Le prof me toise du regard, puis il esquisse une feinte de sourire. Il
enchaîne : «Si vous voulez le fon de ma pensée, l’Aid n’a plus rien de
sacré. C’est une grosse histoire de sous. L’Aid n’a plus rien de grand que le
montant que tu casques pour te payer des cornes énormes. Tout le monde se fait
son beurre là-dessus. Moi, au risque de vous choquer mes amis, je n’égorge plus
de mouton. Je m’achète un coq et je pense à l’histoire du prophète Ibrahim et
de son fils Ismaïl, au sacrifice et je me dis que Dieu sait ce que j’ai dans le
cœur et qu’au final, un coq vaut bien un mouton». Pour le titiller, je lui
lance sous la barbe «Mais fais gaffe prof à ce que tu dis, cela peut être
retenu contre toi !». Ma pique n’est pas passée inaperçue pour ce fin
connaisseur de l’âme humaine. «Rassure-toi, je ne suis qu’un pauvre professeur
d’histoire et de géographie, perdu dans des dates et des longitudes et
latitudes qui parfois me font divaguer, mais il n’en demeure pas moins que ce
sont presque toujours les plus pauvres d’entre nous qui se saignent pour
saigner un mouton. Les plus aisés partent à Paris ou ailleurs, passent quelques
jours à faire des emplettes et rentrent ressourcés chez eux.
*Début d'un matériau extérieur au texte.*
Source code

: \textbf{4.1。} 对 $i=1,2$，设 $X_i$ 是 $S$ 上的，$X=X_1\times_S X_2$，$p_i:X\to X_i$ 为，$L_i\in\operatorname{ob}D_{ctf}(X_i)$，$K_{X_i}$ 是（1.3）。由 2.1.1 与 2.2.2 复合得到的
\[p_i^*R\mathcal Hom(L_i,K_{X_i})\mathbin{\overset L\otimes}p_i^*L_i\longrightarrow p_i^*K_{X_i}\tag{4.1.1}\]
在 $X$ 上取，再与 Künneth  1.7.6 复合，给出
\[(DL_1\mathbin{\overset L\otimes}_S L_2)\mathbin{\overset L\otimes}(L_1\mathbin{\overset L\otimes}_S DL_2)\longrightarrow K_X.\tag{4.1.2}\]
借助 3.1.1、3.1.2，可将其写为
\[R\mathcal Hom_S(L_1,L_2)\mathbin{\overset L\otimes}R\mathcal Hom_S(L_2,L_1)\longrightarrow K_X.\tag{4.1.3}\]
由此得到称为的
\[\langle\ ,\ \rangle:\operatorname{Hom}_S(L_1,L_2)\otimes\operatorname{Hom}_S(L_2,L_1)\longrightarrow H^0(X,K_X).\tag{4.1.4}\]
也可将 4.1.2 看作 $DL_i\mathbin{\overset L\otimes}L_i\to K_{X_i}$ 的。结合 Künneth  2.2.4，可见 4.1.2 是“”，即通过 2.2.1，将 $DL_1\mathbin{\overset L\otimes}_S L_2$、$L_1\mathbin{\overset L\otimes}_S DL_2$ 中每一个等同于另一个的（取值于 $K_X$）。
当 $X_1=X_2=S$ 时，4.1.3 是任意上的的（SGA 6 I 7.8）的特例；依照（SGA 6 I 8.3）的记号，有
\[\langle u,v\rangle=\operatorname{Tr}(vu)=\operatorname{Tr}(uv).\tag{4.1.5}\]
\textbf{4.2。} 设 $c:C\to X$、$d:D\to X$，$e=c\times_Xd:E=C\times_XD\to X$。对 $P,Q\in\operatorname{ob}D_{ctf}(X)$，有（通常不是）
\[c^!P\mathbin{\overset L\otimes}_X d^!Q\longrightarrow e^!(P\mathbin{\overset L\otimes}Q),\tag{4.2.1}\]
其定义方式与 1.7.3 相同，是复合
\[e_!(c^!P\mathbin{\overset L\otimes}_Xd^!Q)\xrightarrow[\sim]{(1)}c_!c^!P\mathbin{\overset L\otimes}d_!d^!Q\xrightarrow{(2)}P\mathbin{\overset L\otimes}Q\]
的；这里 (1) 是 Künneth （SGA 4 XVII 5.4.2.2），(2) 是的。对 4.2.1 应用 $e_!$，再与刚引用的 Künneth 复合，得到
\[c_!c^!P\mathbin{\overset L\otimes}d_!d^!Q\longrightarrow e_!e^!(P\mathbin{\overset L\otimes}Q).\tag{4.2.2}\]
Le pauvre lui, il
trime, prend un crédit, qui s’ajoute à celui de l’année dernière, il mange tout
le mouton jusqu’aux intestins et reprend
une activité normale au bout d’au moins quinze jours, encore plus pauvre
qu’avant l’Aid, mais l’estomac bien plein». Je lui fais remarquer que la fête est aussi un
déversoir des passions, un réceptacle des douleurs, des maux de l’année, comme
dans des saturnales, c’est le propre du rite pour casser la routine, entamer un
nouveau cycle. Et le sang tient son rang en pareilles circonstances. Le prof
accuse une minute de silence et lâche pour clore ce chapitre : «l’Aid est
le meilleur anti-douleur qui puisse exister. C’est à la fois un antalgique et
un puissant sédatif». Et il invite l’assemblée à méditer c- sur cette dernière
phrase, boit son thé et prend congé.